Memory issues when storing as List of Strings vs List of List
Ben Finney
ben+python at benfinney.id.au
Tue Nov 30 15:19:32 EST 2010
OW Ghim Siong <owgs at bii.a-star.edu.sg> writes:
> I have a big file 1.5GB in size, with about 6 million lines of
> tab-delimited data. I have to perform some filtration on the data and
> keep the good data. After filtration, I have about 5.5 million data
> left remaining. As you might already guessed, I have to read them in
> batches and I did so using .readlines(100000000).
Why do you need to handle the batching in your code? Perhaps you're not
aware that a file object is already an iterator for the lines of text in
the file.
> After reading each batch, I will split the line (in string format) to
> a list using .split("\t") and then check several conditions, after
> which if all conditions are satisfied, I will store the list into a
> matrix.
As I understand it, you don't need a line after moving to the next.
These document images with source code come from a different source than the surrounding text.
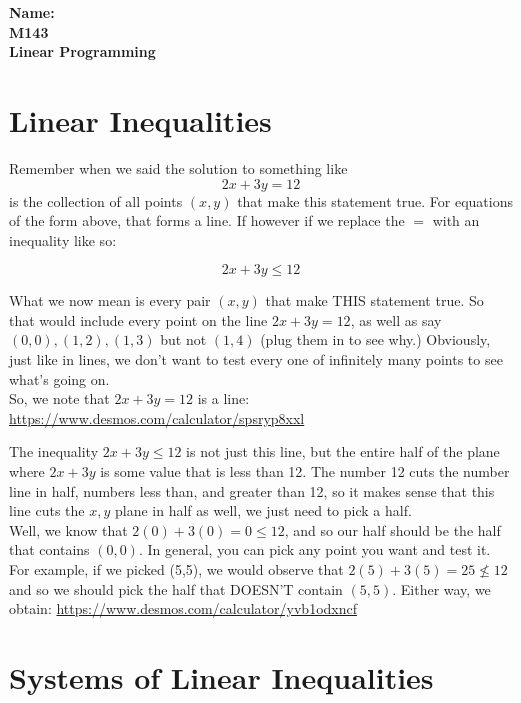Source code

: \documentclass[10pt]{article}
\theoremstyle{definition}
\begin{document}
%

{\bf Name:} \hrulefill\hrulefill\hrulefill\\
{\bf M143} \qquad \qquad \\
{\bf Linear Programming}\\ %



\section{Linear Inequalities}

Remember when we said the solution to something like $$2x+3y=12$$ is the collection of all points $(x,y)$ that make this statement true.  For equations of the form above, that forms a line.  If however if we replace the $=$ with an inequality like so:

$$2x+3y\leq12$$

What we now mean is every pair $(x,y)$ that make THIS statement true.  So that would include every point on the line $2x+3y=12$, as well as say $(0,0), (1,2), (1,3)$ but not $(1,4)$ (plug them in to see why.)  Obviously, just like in lines, we don't want to test every one of infinitely many points to see what's going on.\\

So, we note that $2x+3y=12$ is a line:  \url{https://www.desmos.com/calculator/spsryp8xxl}

The inequality $2x+3y\leq12$ is not just this line, but the entire half of the plane where $2x+3y$ is some value that is less than 12.  The number 12 cuts the number line in half, numbers less than, and greater than 12, so it makes sense that this line cuts the $x,y$ plane in half as well, we just need to pick a half.\\

Well, we know that $2(0)+3(0)=0\leq12$, and so our half should be the half that contains $(0,0)$.  In general, you can pick any point you want and test it.  For example, if we picked (5,5), we would observe that $2(5)+3(5)=25\not\leq 12$ and so we should pick the half that DOESN'T contain $(5,5)$.  Either way, we obtain: \url{https://www.desmos.com/calculator/yvb1odxncf}


\section{Systems of Linear Inequalities}
\end{document}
So
there's no need to maintain a manual buffer of lines at all; please
explain if there is something additional requiring a huge buffer of
input lines.
> The code is as follows:
> -----Start------
> a=open("bigfile")
> matrix=[]
> while True:
> lines = a.readlines(100000000)
> for line in lines:
> data=line.split("\t")
> if several_conditions_are_satisfied:
> matrix.append(data)
> print "Number of lines read:", len(lines), "matrix.__sizeof__:",
> matrix.__sizeof__()
> if len(lines)==0:
> break
> -----End-----
Using the file's native line iterator::
infile = open("bigfile")
matrix = []
for line in infile:
record = line.split("\t")
if several_conditions_are_satisfied:
matrix.append(record)
> Results:
> Number of lines read: 461544 matrix.__sizeof__: 1694768
> Number of lines read: 449840 matrix.__sizeof__: 3435984
> Number of lines read: 455690 matrix.__sizeof__: 5503904
> Number of lines read: 451955 matrix.__sizeof__: 6965928
> Number of lines read: 452645 matrix.__sizeof__: 8816304
> Number of lines read: 448555 matrix.__sizeof__: 9918368
>
> Traceback (most recent call last):
> MemoryError
If you still get a MemoryError, you can use the ‘pdb’ module
<URL:http://docs.python.org/library/pdb.html> to debug it interactively.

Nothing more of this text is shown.